● Dataset records:
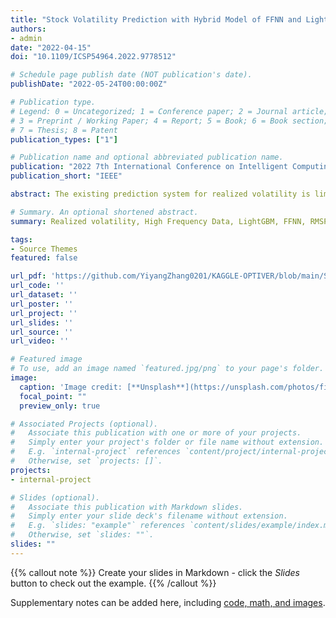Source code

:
 ```yaml
---
title: "Stock Volatility Prediction with Hybrid Model of FFNN and Lightgbm"
authors:
- admin
date: "2022-04-15"
doi: "10.1109/ICSP54964.2022.9778512"

# Schedule page publish date (NOT publication's date).
publishDate: "2022-05-24T00:00:00Z"

# Publication type.
# Legend: 0 = Uncategorized; 1 = Conference paper; 2 = Journal article;
# 3 = Preprint / Working Paper; 4 = Report; 5 = Book; 6 = Book section;
# 7 = Thesis; 8 = Patent
publication_types: ["1"]

# Publication name and optional abbreviated publication name.
publication: "2022 7th International Conference on Intelligent Computing and Signal Processing (ICSP)"
publication_short: "IEEE"

abstract: The existing prediction system for realized volatility is limited and cannot effectively de-scribe the stocks’ highly complex and nonlinear characters. In this study, we built a hybrid model by combining Feedforward Neural Network (FFNN) with Light Gradient Boosting Machine (LightGBM). Then we extract three important categories of features based on high frequency stock trading and quotation data, feed them into the hybrid model for predicting volatility, and test it on the real-market data in the next three months. We also compared our hybrid model with other models in the experiment process. Compared with traditional machine learning models like Naïve Bayes and SVM, or the single Lightgbm model, our hybrid model has the lowest RMSPE result of 0.192. And in the following three-month realmarket data test, our hybrid model’s RMSPE result remained in range [0.199, 0.219]. This test result further demonstrates the accuracy and robustness of our model’s out-of-sample performance.

# Summary. An optional shortened abstract.
summary: Realized volatility, High Frequency Data, LightGBM, FFNN, RMSPE, real-market test

tags:
- Source Themes
featured: false

url_pdf: 'https://github.com/YiyangZhang0201/KAGGLE-OPTIVER/blob/main/Stock_Volatility_Prediction_with_Hybrid_Model.pdf'
url_code: ''
url_dataset: ''
url_poster: ''
url_project: ''
url_slides: ''
url_source: ''
url_video: ''

# Featured image
# To use, add an image named `featured.jpg/png` to your page's folder. 
image:
  caption: 'Image credit: [**Unsplash**](https://unsplash.com/photos/fiXLQXAhCfk)'
  focal_point: ""
  preview_only: true

# Associated Projects (optional).
#   Associate this publication with one or more of your projects.
#   Simply enter your project's folder or file name without extension.
#   E.g. `internal-project` references `content/project/internal-project/index.md`.
#   Otherwise, set `projects: []`.
projects:
- internal-project

# Slides (optional).
#   Associate this publication with Markdown slides.
#   Simply enter your slide deck's filename without extension.
#   E.g. `slides: "example"` references `content/slides/example/index.md`.
#   Otherwise, set `slides: ""`.
slides: ""
---
```


{{% callout note %}}
Create your slides in Markdown - click the *Slides* button to check out the example.
{{% /callout %}}

Supplementary notes can be added here, including [code, math, and images](https://wowchemy.com/docs/writing-markdown-latex/).


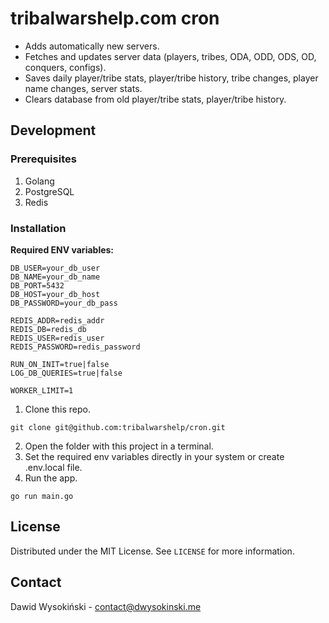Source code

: # tribalwarshelp.com cron

- Adds automatically new servers.
- Fetches and updates server data (players, tribes, ODA, ODD, ODS, OD, conquers, configs).
- Saves daily player/tribe stats, player/tribe history, tribe changes, player name changes, server stats.
- Clears database from old player/tribe stats, player/tribe history.

## Development

### Prerequisites

1. Golang
2. PostgreSQL
3. Redis

### Installation
**Required ENV variables:**

```
DB_USER=your_db_user
DB_NAME=your_db_name
DB_PORT=5432
DB_HOST=your_db_host
DB_PASSWORD=your_db_pass

REDIS_ADDR=redis_addr
REDIS_DB=redis_db
REDIS_USER=redis_user
REDIS_PASSWORD=redis_password

RUN_ON_INIT=true|false
LOG_DB_QUERIES=true|false

WORKER_LIMIT=1
```

1. Clone this repo.
```
git clone git@github.com:tribalwarshelp/cron.git
```
2. Open the folder with this project in a terminal.
3. Set the required env variables directly in your system or create .env.local file.
4. Run the app.
```
go run main.go
```

## License

Distributed under the MIT License. See ``LICENSE`` for more information.

## Contact

Dawid Wysokiński - [contact@dwysokinski.me](mailto:contact@dwysokinski.me)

● What needs to be done: Write every record out again exactly, omitting the pictures they hold.

● Response to the task:
Source code

:
 ```yaml
---
title: "Stock Volatility Prediction with Hybrid Model of FFNN and Lightgbm"
authors:
- admin
date: "2022-04-15"
doi: "10.1109/ICSP54964.2022.9778512"

# Schedule page publish date (NOT publication's date).
publishDate: "2022-05-24T00:00:00Z"

# Publication type.
# Legend: 0 = Uncategorized; 1 = Conference paper; 2 = Journal article;
# 3 = Preprint / Working Paper; 4 = Report; 5 = Book; 6 = Book section;
# 7 = Thesis; 8 = Patent
publication_types: ["1"]

# Publication name and optional abbreviated publication name.
publication: "2022 7th International Conference on Intelligent Computing and Signal Processing (ICSP)"
publication_short: "IEEE"

abstract: The existing prediction system for realized volatility is limited and cannot effectively de-scribe the stocks’ highly complex and nonlinear characters. In this study, we built a hybrid model by combining Feedforward Neural Network (FFNN) with Light Gradient Boosting Machine (LightGBM). Then we extract three important categories of features based on high frequency stock trading and quotation data, feed them into the hybrid model for predicting volatility, and test it on the real-market data in the next three months. We also compared our hybrid model with other models in the experiment process. Compared with traditional machine learning models like Naïve Bayes and SVM, or the single Lightgbm model, our hybrid model has the lowest RMSPE result of 0.192. And in the following three-month realmarket data test, our hybrid model’s RMSPE result remained in range [0.199, 0.219]. This test result further demonstrates the accuracy and robustness of our model’s out-of-sample performance.

# Summary. An optional shortened abstract.
summary: Realized volatility, High Frequency Data, LightGBM, FFNN, RMSPE, real-market test

tags:
- Source Themes
featured: false

url_pdf: 'https://github.com/YiyangZhang0201/KAGGLE-OPTIVER/blob/main/Stock_Volatility_Prediction_with_Hybrid_Model.pdf'
url_code: ''
url_dataset: ''
url_poster: ''
url_project: ''
url_slides: ''
url_source: ''
url_video: ''

# Featured image
# To use, add an image named `featured.jpg/png` to your page's folder. 
image:
  caption: 'Image credit: [**Unsplash**](https://unsplash.com/photos/fiXLQXAhCfk)'
  focal_point: ""
  preview_only: true

# Associated Projects (optional).
#   Associate this publication with one or more of your projects.
#   Simply enter your project's folder or file name without extension.
#   E.g. `internal-project` references `content/project/internal-project/index.md`.
#   Otherwise, set `projects: []`.
projects:
- internal-project

# Slides (optional).
#   Associate this publication with Markdown slides.
#   Simply enter your slide deck's filename without extension.
#   E.g. `slides: "example"` references `content/slides/example/index.md`.
#   Otherwise, set `slides: ""`.
slides: ""
---
```


{{% callout note %}}
Create your slides in Markdown - click the *Slides* button to check out the example.
{{% /callout %}}

Supplementary notes can be added here, including [code, math, and images](https://wowchemy.com/docs/writing-markdown-latex/).


Source code

: # tribalwarshelp.com cron

- Adds automatically new servers.
- Fetches and updates server data (players, tribes, ODA, ODD, ODS, OD, conquers, configs).
- Saves daily player/tribe stats, player/tribe history, tribe changes, player name changes, server stats.
- Clears database from old player/tribe stats, player/tribe history.

## Development

### Prerequisites

1. Golang
2. PostgreSQL
3. Redis

### Installation
**Required ENV variables:**

```
DB_USER=your_db_user
DB_NAME=your_db_name
DB_PORT=5432
DB_HOST=your_db_host
DB_PASSWORD=your_db_pass

REDIS_ADDR=redis_addr
REDIS_DB=redis_db
REDIS_USER=redis_user
REDIS_PASSWORD=redis_password

RUN_ON_INIT=true|false
LOG_DB_QUERIES=true|false

WORKER_LIMIT=1
```

1. Clone this repo.
```
git clone git@github.com:tribalwarshelp/cron.git
```
2. Open the folder with this project in a terminal.
3. Set the required env variables directly in your system or create .env.local file.
4. Run the app.
```
go run main.go
```

## License

Distributed under the MIT License. See ``LICENSE`` for more information.

## Contact

Dawid Wysokiński - [contact@dwysokinski.me](mailto:contact@dwysokinski.me)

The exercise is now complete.